Biodiversity loss is occurring on a global scale and humans are driving this through changes in land use, exploitation of organisms, climate change, pollution, and invasive species.[10] According to WWF's Living Planet Report, these drivers are underpinned by rapid economic growth and human population growth over the past 50 years.[11]
The need to address biodiversity loss and to reconcile this with economic development so that sustainability and conservation goals can be met has motivated the development of environmental mitigation measures, like biodiversity offsetting and mitigation banking.[12] A growing awareness of this has led to the expansion of legal requirements for environmental mitigation globally - 191 of the United Nations member states have Environment Impact Assessment legislation and more than 108 countries now have policies for biodiversity offsetting, a form of environmental mitigation.[13][14]
Environmental mitigation is often applied with the aim of achieving a specific goal such as "no net loss" (NNL) or a "net positive impact" (NPI) by using frameworks like the mitigation hierarchy.[15] Depending on requirement, aims might be applied on the level of a single development site or on the level of landscapes, regions, and whole countries.

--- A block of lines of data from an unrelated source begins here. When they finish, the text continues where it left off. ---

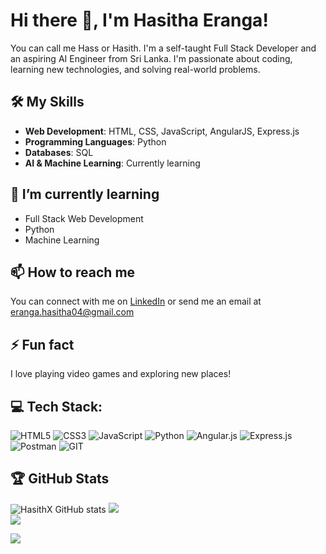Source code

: # Hi there 👋, I'm Hasitha Eranga!

You can call me Hass or Hasith. I'm a self-taught Full Stack Developer and an aspiring AI Engineer from Sri Lanka. I'm passionate about coding, learning new technologies, and solving real-world problems.

## 🛠️ My Skills

- **Web Development**: HTML, CSS, JavaScript, AngularJS, Express.js
- **Programming Languages**: Python
- **Databases**: SQL
- **AI & Machine Learning**: Currently learning

## 🌱 I’m currently learning

- Full Stack Web Development
- Python
- Machine Learning

## 📫 How to reach me

You can connect with me on [LinkedIn](https://www.linkedin.com/in/hasitha-eranga-6b6536288/) or send me an email at eranga.hasitha04@gmail.com

## ⚡ Fun fact

I love playing video games and exploring new places!

## 💻 Tech Stack:

![HTML5](https://img.shields.io/badge/html5-%23E34F26.svg?style=for-the-badge&logo=html5&logoColor=white) 
![CSS3](https://img.shields.io/badge/css3-%231572B6.svg?style=for-the-badge&logo=css3&logoColor=white) 
![JavaScript](https://img.shields.io/badge/javascript-%23323330.svg?style=for-the-badge&logo=javascript&logoColor=%23F7DF1E) 
![Python](https://img.shields.io/badge/python-3670A0?style=for-the-badge&logo=python&logoColor=ffdd54) 
![Angular.js](https://img.shields.io/badge/angular.js-%23E23237.svg?style=for-the-badge&logo=angularjs&logoColor=white) 
![Express.js](https://img.shields.io/badge/express.js-%23404d59.svg?style=for-the-badge&logo=express&logoColor=%2361DAFB) 
![Postman](https://img.shields.io/badge/Postman-FF6C37?style=for-the-badge&logo=postman&logoColor=white) 
![GIT](https://img.shields.io/badge/Git-fc6d26?style=for-the-badge&logo=git&logoColor=white) 
<!--END_SECTION:waka-->

## 🏆 GitHub Stats

![HasithX GitHub stats](https://github-readme-stats.vercel.app/api?username=HasithX&show_icons=true&theme=radical)
![](https://github-readme-streak-stats.herokuapp.com/?user=HasithX&theme=radical&hide_border=true)<br/>
![](https://github-readme-stats.vercel.app/api/top-langs/?username=HasithX&theme=radical&hide_border=true&include_all_commits=true&count_private=true&layout=compact)



[![](https://visitcount.itsvg.in/api?id=HasithX&icon=1&color=12)](https://visitcount.itsvg.in)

Working towards these aims using the mitigation hierarchy (see § Mitigation hierarchy below) as a tool to guide environmental mitigation measures like biodiversity offsetting has been put forward as a way of contributing to broader societal goals for biodiversity and conservation, such as the Global Biodiversity Framework or nature positive.[18][19] This is debated and the role of aims like NNL and tools like biodiversity offsetting to achieve or undermine conservation goals is disputed.[20]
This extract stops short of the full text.